__WORK REQUEST__: Filter the material below so that only lines containing "corpus" remain.
(DATA FOR THIS EXERCISE begins)
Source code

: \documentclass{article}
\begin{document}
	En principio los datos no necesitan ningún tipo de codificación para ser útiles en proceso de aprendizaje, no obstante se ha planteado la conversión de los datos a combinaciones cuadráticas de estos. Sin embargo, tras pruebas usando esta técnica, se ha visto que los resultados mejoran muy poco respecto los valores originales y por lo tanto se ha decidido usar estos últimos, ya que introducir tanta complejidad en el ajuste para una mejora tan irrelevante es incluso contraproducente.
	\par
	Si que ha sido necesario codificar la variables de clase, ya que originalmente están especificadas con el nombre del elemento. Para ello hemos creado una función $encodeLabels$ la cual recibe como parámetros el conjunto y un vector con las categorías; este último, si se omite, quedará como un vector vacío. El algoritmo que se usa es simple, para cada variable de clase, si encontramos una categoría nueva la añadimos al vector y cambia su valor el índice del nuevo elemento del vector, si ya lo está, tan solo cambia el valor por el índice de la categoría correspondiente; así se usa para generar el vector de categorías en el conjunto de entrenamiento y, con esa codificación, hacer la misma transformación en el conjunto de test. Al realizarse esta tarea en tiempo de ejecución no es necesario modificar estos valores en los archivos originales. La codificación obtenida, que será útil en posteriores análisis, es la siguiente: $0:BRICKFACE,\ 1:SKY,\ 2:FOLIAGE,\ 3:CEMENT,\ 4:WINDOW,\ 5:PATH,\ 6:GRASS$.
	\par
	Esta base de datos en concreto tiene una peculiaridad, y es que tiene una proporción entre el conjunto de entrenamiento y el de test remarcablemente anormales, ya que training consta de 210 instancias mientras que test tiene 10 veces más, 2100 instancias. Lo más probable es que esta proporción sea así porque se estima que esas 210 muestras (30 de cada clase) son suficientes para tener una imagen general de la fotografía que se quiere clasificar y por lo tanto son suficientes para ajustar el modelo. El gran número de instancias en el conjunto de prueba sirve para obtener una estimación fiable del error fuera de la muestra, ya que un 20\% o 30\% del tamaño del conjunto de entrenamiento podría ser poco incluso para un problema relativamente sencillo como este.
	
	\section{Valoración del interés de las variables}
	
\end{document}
(DATA FOR THIS EXERCISE ends)
(DATA FOR THIS EXERCISE begins)
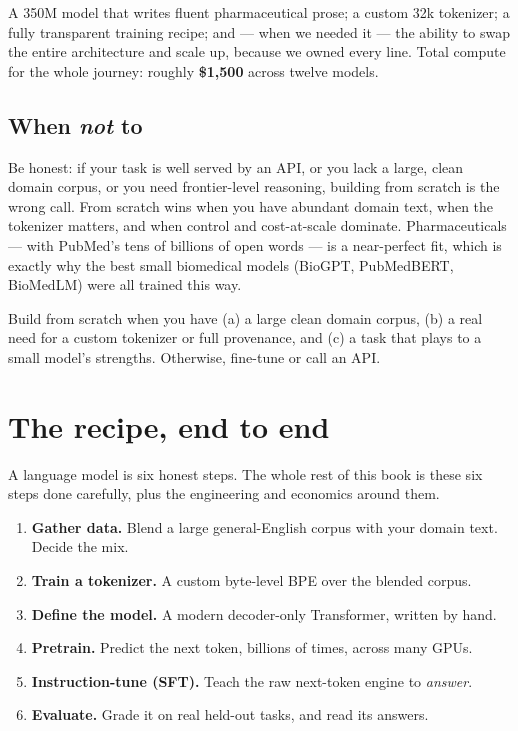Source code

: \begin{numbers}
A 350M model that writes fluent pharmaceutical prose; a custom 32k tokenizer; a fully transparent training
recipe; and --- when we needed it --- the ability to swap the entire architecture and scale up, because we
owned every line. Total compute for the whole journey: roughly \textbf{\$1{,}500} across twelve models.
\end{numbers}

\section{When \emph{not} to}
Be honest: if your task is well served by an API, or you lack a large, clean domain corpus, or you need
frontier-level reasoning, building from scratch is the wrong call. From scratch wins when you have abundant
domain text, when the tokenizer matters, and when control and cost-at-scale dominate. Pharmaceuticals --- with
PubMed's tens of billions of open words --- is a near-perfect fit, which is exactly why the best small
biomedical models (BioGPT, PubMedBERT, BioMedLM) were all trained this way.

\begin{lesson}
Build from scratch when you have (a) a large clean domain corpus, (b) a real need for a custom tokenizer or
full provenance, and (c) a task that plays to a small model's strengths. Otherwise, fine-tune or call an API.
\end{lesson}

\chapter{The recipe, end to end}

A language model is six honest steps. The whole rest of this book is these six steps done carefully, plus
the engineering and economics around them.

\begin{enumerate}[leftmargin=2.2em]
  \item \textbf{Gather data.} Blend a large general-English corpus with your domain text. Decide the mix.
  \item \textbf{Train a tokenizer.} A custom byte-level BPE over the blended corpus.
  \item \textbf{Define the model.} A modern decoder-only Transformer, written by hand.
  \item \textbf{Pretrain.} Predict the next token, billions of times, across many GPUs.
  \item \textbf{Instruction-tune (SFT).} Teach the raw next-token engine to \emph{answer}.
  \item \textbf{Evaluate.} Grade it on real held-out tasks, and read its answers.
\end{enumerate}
(DATA FOR THIS EXERCISE ends)
(DATA FOR THIS EXERCISE begins)
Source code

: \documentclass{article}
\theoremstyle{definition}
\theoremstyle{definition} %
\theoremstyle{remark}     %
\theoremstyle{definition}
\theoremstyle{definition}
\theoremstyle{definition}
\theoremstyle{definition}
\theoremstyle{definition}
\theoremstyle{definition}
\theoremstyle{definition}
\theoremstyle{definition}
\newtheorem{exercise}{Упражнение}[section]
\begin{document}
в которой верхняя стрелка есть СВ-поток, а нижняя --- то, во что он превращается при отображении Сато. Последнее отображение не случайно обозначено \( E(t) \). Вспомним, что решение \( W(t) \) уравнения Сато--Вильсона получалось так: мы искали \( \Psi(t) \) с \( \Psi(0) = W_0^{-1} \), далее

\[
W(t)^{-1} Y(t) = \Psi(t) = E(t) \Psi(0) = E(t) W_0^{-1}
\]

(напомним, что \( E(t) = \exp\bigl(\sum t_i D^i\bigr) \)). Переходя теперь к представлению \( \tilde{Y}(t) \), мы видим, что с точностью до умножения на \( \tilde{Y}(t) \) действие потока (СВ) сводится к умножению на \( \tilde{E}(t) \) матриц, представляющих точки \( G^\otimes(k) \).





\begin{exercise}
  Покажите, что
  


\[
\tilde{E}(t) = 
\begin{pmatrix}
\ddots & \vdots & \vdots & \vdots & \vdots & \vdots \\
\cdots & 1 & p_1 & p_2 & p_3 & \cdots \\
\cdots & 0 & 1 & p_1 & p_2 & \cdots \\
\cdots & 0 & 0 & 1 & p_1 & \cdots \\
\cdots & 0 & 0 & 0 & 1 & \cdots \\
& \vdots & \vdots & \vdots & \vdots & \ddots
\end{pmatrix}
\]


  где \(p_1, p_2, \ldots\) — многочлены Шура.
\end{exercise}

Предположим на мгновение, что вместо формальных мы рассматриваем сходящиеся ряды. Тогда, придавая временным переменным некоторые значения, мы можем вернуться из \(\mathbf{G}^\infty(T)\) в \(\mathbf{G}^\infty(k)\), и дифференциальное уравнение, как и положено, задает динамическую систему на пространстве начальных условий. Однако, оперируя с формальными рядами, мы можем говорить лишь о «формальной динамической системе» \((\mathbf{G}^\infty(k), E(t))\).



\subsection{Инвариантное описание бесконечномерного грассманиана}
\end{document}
(DATA FOR THIS EXERCISE ends)
__YOUR RESPONSE__:
Be honest: if your task is well served by an API, or you lack a large, clean domain corpus, or you need
Build from scratch when you have (a) a large clean domain corpus, (b) a real need for a custom tokenizer or
  \item \textbf{Gather data.} Blend a large general-English corpus with your domain text. Decide the mix.
  \item \textbf{Train a tokenizer.} A custom byte-level BPE over the blended corpus.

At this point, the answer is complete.